I opened the sauce and found a yellow, melty substance, that could only best be described as pee. No, not pee, but it just looked like melted margarine, not a special sauce. I dipped it in my crust. Not garlicky. Not special. Just sauce. Margarine sauce.

Overall, the pizza was good. I’m not sure if I’d get it again as it is just a tiny little thing and not really worth the money, but was tasty. That being said, my pizza chain alliance lies squarely with the stuffed crust enterprise. Come on. You know that’s incredible shit.

SPECIAL GARLIC: 2/10- UNIMPRESSIVE
PIZZA: 6/10- OKAY

DiGiorno Four Cheese Rising Crust Pizza

I was feeling lazy today- okay, pull my leg- and wanted pizza. Problem was, I didn’t want to be social and wait around at a pizza place with the potential of social interaction, and I didn’t want to deal with waiting for people to cook the pizza and bring it over. The surgery turned me into a bitch, I guess.

So I dropped by the grocery store to congratulate myself on my new job as a camp counselor and picked up a frozen pizza. I figured I’d get DiGiorno’s, because I wanted delivery, and it is in their motto, if you will. Hefty pizza, for starters. Very heavy.

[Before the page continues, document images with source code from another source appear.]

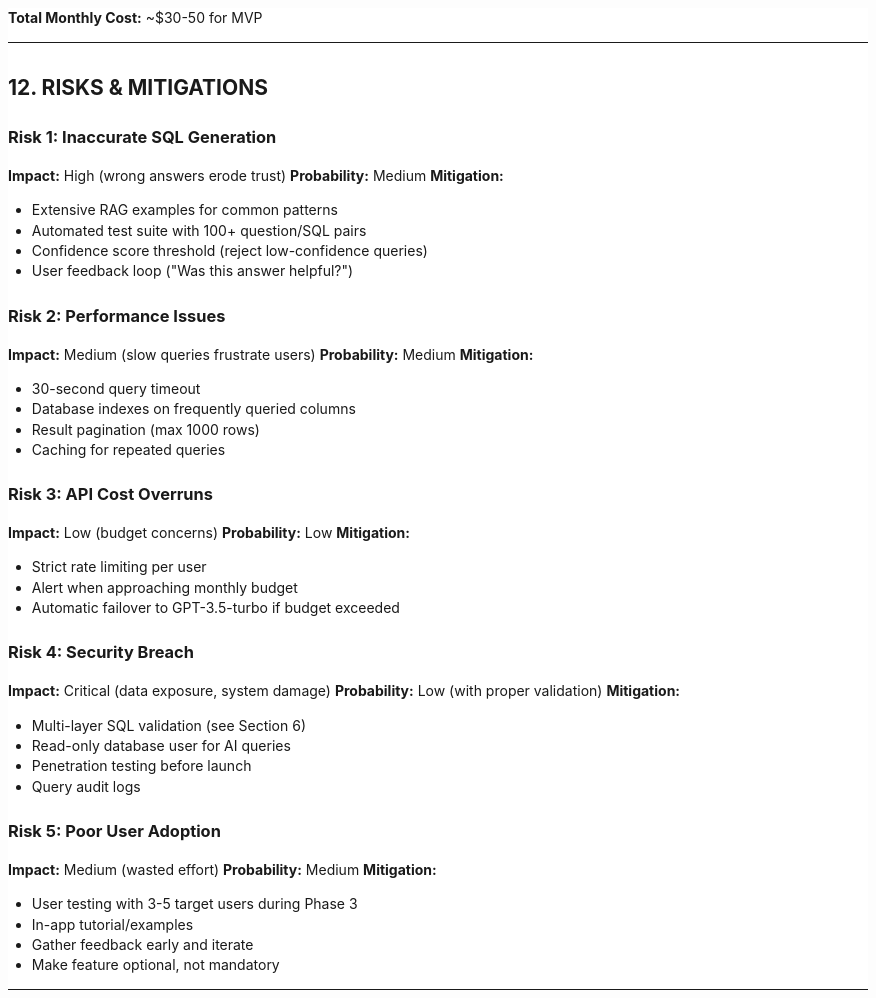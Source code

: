 **Total Monthly Cost:** ~$30-50 for MVP

---

## 12. RISKS & MITIGATIONS

### Risk 1: Inaccurate SQL Generation
**Impact:** High (wrong answers erode trust)
**Probability:** Medium
**Mitigation:**
- Extensive RAG examples for common patterns
- Automated test suite with 100+ question/SQL pairs
- Confidence score threshold (reject low-confidence queries)
- User feedback loop ("Was this answer helpful?")

### Risk 2: Performance Issues
**Impact:** Medium (slow queries frustrate users)
**Probability:** Medium
**Mitigation:**
- 30-second query timeout
- Database indexes on frequently queried columns
- Result pagination (max 1000 rows)
- Caching for repeated queries

### Risk 3: API Cost Overruns
**Impact:** Low (budget concerns)
**Probability:** Low
**Mitigation:**
- Strict rate limiting per user
- Alert when approaching monthly budget
- Automatic failover to GPT-3.5-turbo if budget exceeded

### Risk 4: Security Breach
**Impact:** Critical (data exposure, system damage)
**Probability:** Low (with proper validation)
**Mitigation:**
- Multi-layer SQL validation (see Section 6)
- Read-only database user for AI queries
- Penetration testing before launch
- Query audit logs

### Risk 5: Poor User Adoption
**Impact:** Medium (wasted effort)
**Probability:** Medium
**Mitigation:**
- User testing with 3-5 target users during Phase 3
- In-app tutorial/examples
- Gather feedback early and iterate
- Make feature optional, not mandatory

---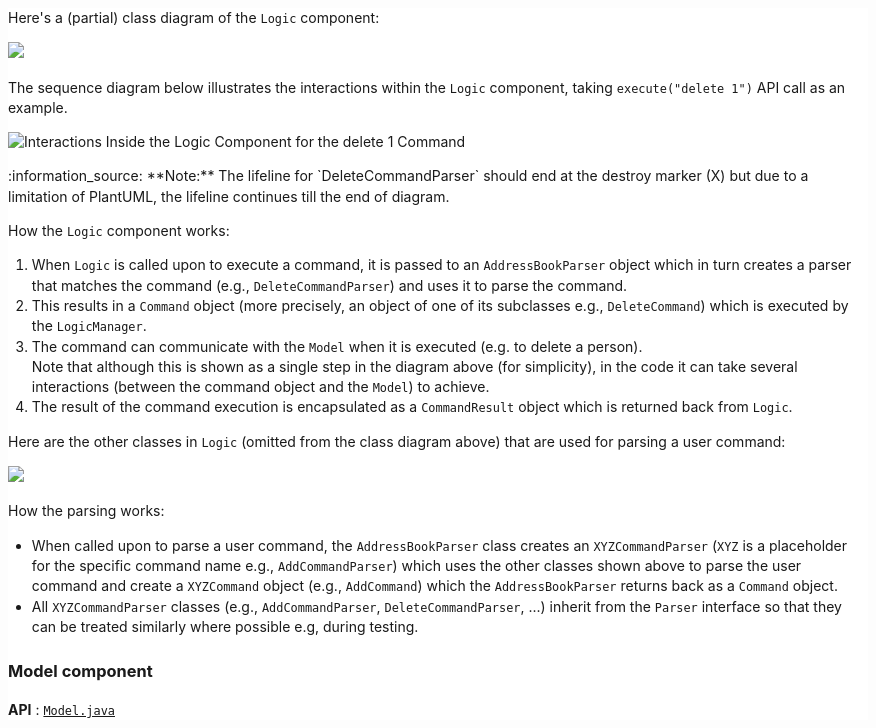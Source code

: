 Here's a (partial) class diagram of the `Logic` component:

<img src="images/LogicClassDiagram.png" width="550"/>

<div style="page-break-after: always;"></div>

The sequence diagram below illustrates the interactions within the `Logic` component, taking `execute("delete 1")` API call as an example.

![Interactions Inside the Logic Component for the `delete 1` Command](images/DeleteSequenceDiagram.png)

<div markdown="span" class="alert alert-info">:information_source: **Note:** The lifeline for `DeleteCommandParser` should end at the destroy marker (X) but due to a limitation of PlantUML, the lifeline continues till the end of diagram.
</div>

How the `Logic` component works:

1. When `Logic` is called upon to execute a command, it is passed to an `AddressBookParser` object which in turn creates a parser that matches the command (e.g., `DeleteCommandParser`) and uses it to parse the command.
1. This results in a `Command` object (more precisely, an object of one of its subclasses e.g., `DeleteCommand`) which is executed by the `LogicManager`.
1. The command can communicate with the `Model` when it is executed (e.g. to delete a person).<br>
   Note that although this is shown as a single step in the diagram above (for simplicity), in the code it can take several interactions (between the command object and the `Model`) to achieve.
1. The result of the command execution is encapsulated as a `CommandResult` object which is returned back from `Logic`.

<div style="page-break-after: always;"></div>

Here are the other classes in `Logic` (omitted from the class diagram above) that are used for parsing a user command:

<img src="images/ParserClasses.png" width="600"/>

How the parsing works:
* When called upon to parse a user command, the `AddressBookParser` class creates an `XYZCommandParser` (`XYZ` is a placeholder for the specific command name e.g., `AddCommandParser`) which uses the other classes shown above to parse the user command and create a `XYZCommand` object (e.g., `AddCommand`) which the `AddressBookParser` returns back as a `Command` object.
* All `XYZCommandParser` classes (e.g., `AddCommandParser`, `DeleteCommandParser`, ...) inherit from the `Parser` interface so that they can be treated similarly where possible e.g, during testing.

<div style="page-break-after: always;"></div>

### Model component
**API** : [`Model.java`](https://github.com/AY2425S1-CS2103T-T13-1/tp/blob/master/src/main/java/seedu/address/model/Model.java)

Inside the box is a round pizza with a good amount of cheese on it. DiGiorno boasts four cheeses on this pizza, including parmesan, mozzarella, asiago, and romano. I put it in the oven and read the back. I’m always amused by the back of the packages, like how they specify that the pizza shown in the cartoon-y illustration on the box might not actually be the pizza in your oven, and such. I wonder what asshats call into customer support for that.

So I waited for the pizza, and after about twenty minutes, it came out. Visually, it’s not a very appealing pizza. The outside ring of the crust was too crispy and hard looking, and the inner, middle part was mushy looking and undercooked.

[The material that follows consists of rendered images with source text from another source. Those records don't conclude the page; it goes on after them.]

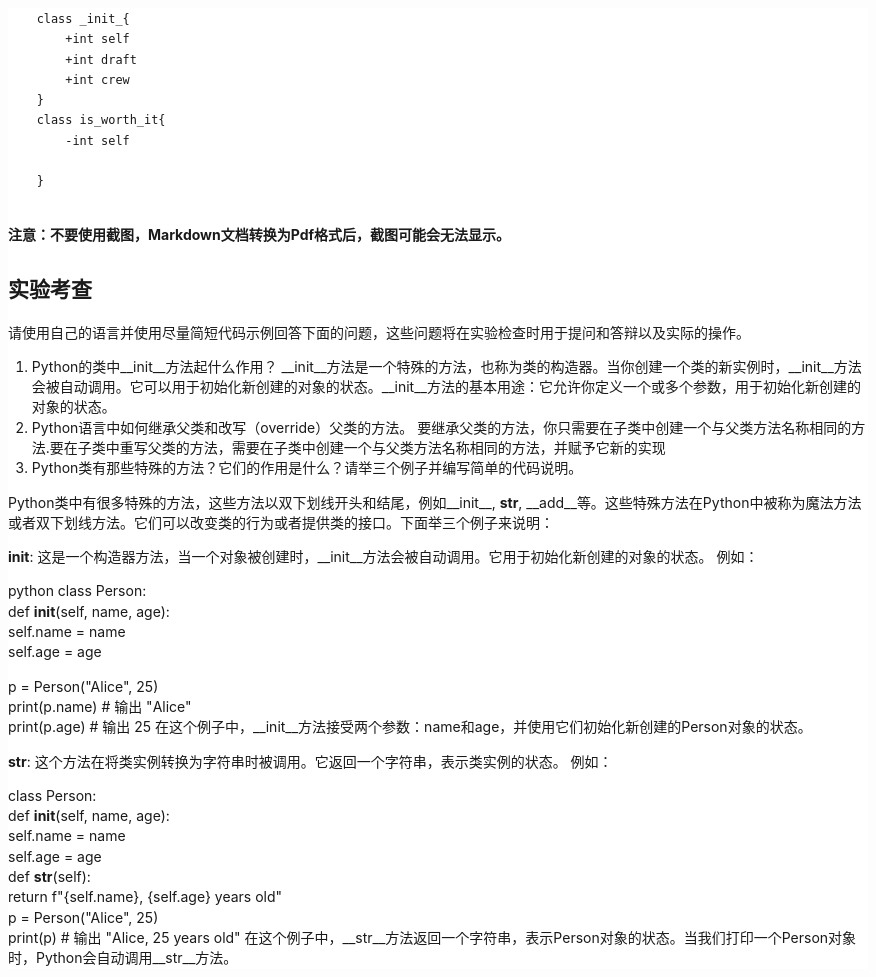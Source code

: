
 ```mermaid
    class _init_{
        +int self
        +int draft
        +int crew
    }
    class is_worth_it{
        -int self
       
    }
    
```
**注意：不要使用截图，Markdown文档转换为Pdf格式后，截图可能会无法显示。**

## 实验考查

请使用自己的语言并使用尽量简短代码示例回答下面的问题，这些问题将在实验检查时用于提问和答辩以及实际的操作。

1. Python的类中__init__方法起什么作用？
   __init__方法是一个特殊的方法，也称为类的构造器。当你创建一个类的新实例时，__init__方法会被自动调用。它可以用于初始化新创建的对象的状态。__init__方法的基本用途：它允许你定义一个或多个参数，用于初始化新创建的对象的状态。
2. Python语言中如何继承父类和改写（override）父类的方法。
   要继承父类的方法，你只需要在子类中创建一个与父类方法名称相同的方法.要在子类中重写父类的方法，需要在子类中创建一个与父类方法名称相同的方法，并赋予它新的实现
3. Python类有那些特殊的方法？它们的作用是什么？请举三个例子并编写简单的代码说明。

Python类中有很多特殊的方法，这些方法以双下划线开头和结尾，例如__init__, __str__, __add__等。这些特殊方法在Python中被称为魔法方法或者双下划线方法。它们可以改变类的行为或者提供类的接口。下面举三个例子来说明：

__init__: 这是一个构造器方法，当一个对象被创建时，__init__方法会被自动调用。它用于初始化新创建的对象的状态。
例如：

python
class Person:  
    def __init__(self, name, age):  
        self.name = name  
        self.age = age  
  
p = Person("Alice", 25)  
print(p.name)  # 输出 "Alice"  
print(p.age)  # 输出 25
在这个例子中，__init__方法接受两个参数：name和age，并使用它们初始化新创建的Person对象的状态。

__str__: 这个方法在将类实例转换为字符串时被调用。它返回一个字符串，表示类实例的状态。
例如：

class Person:  
    def __init__(self, name, age):  
        self.name = name  
        self.age = age  
        def __str__(self):  
        return f"{self.name}, {self.age} years old"  
        p = Person("Alice", 25)  
print(p)  # 输出 "Alice, 25 years old"
在这个例子中，__str__方法返回一个字符串，表示Person对象的状态。当我们打印一个Person对象时，Python会自动调用__str__方法。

Cutting into it, though, was different. It was obviously fully cooked and had a nice texture, but having grown up around such good pizzas in my life, I don’t feel like this was really a pizza at all. What they lost in circumference of pizza, they made up for in height. I don’t like that at all. I’m used to big, wide pizzas with a good, crisp crunch to them, where you can eat four huge slices of. Three tiny and squat slices of this was half the pizza and made me feel fat. If anything, this was more like a cheesy bread than pizza. The cheese didn’t melt off and string like good mozzarella does on pizza, it congealed and lumped off.

As for the bread, the advertisement didn’t lie. The crust rose. But no more than I’d have expected a regular pizza to have risen. I gave the ends of the crust to my dog because they were almost sickly sweet and had a honeyed flavor I did not enjoy.

I guess I’m too spoiled to appreciate this. It’s a bread. I was looking for a cornmeal dusted, crispy treat that I could eat a lot of and be full from, and what I got was a dense, thick bready thing.
3/10- AWFUL

Newman’s Own Organics 34% Mocha Milk Chocolate Bar

This is another bar in the truly massive selection from Newman’s Own Organics.

The chocolate is perfect, the same 34% milk base that I had in the plain bar, but with the addition of coffee. The bite is smooth, with a nice and satisfying snap to it, but virtually no coffee grounds to be seen. Where do they come from?

The answer is in the bar. You can smell them. You can definitely smell them, but unfortunately, the smell is more of a dairy creamer, gourmet coffee smell than a beany smell of freshly roasted Kona or coffee equivalent. Coffee enthusiasts, shield your eyes. What is meant to be an ingredient highlight is merely a flavor masking the chocolate, creating a pungent and fake-tasting flavor. The coffee extract.

Instead of taking a front seat and complementing the chocolate, the mocha flavor just sits there and fights with it. One minute I taste chocolate, the next minute, coffee. They argue like recently divorced couples. The chocolate melts smoothly, and that’s it. It’s an excellent milk chocolate, and I feel that by adding the extract, they really detract from the smoky, full bodiness that coffee lends to chocolate.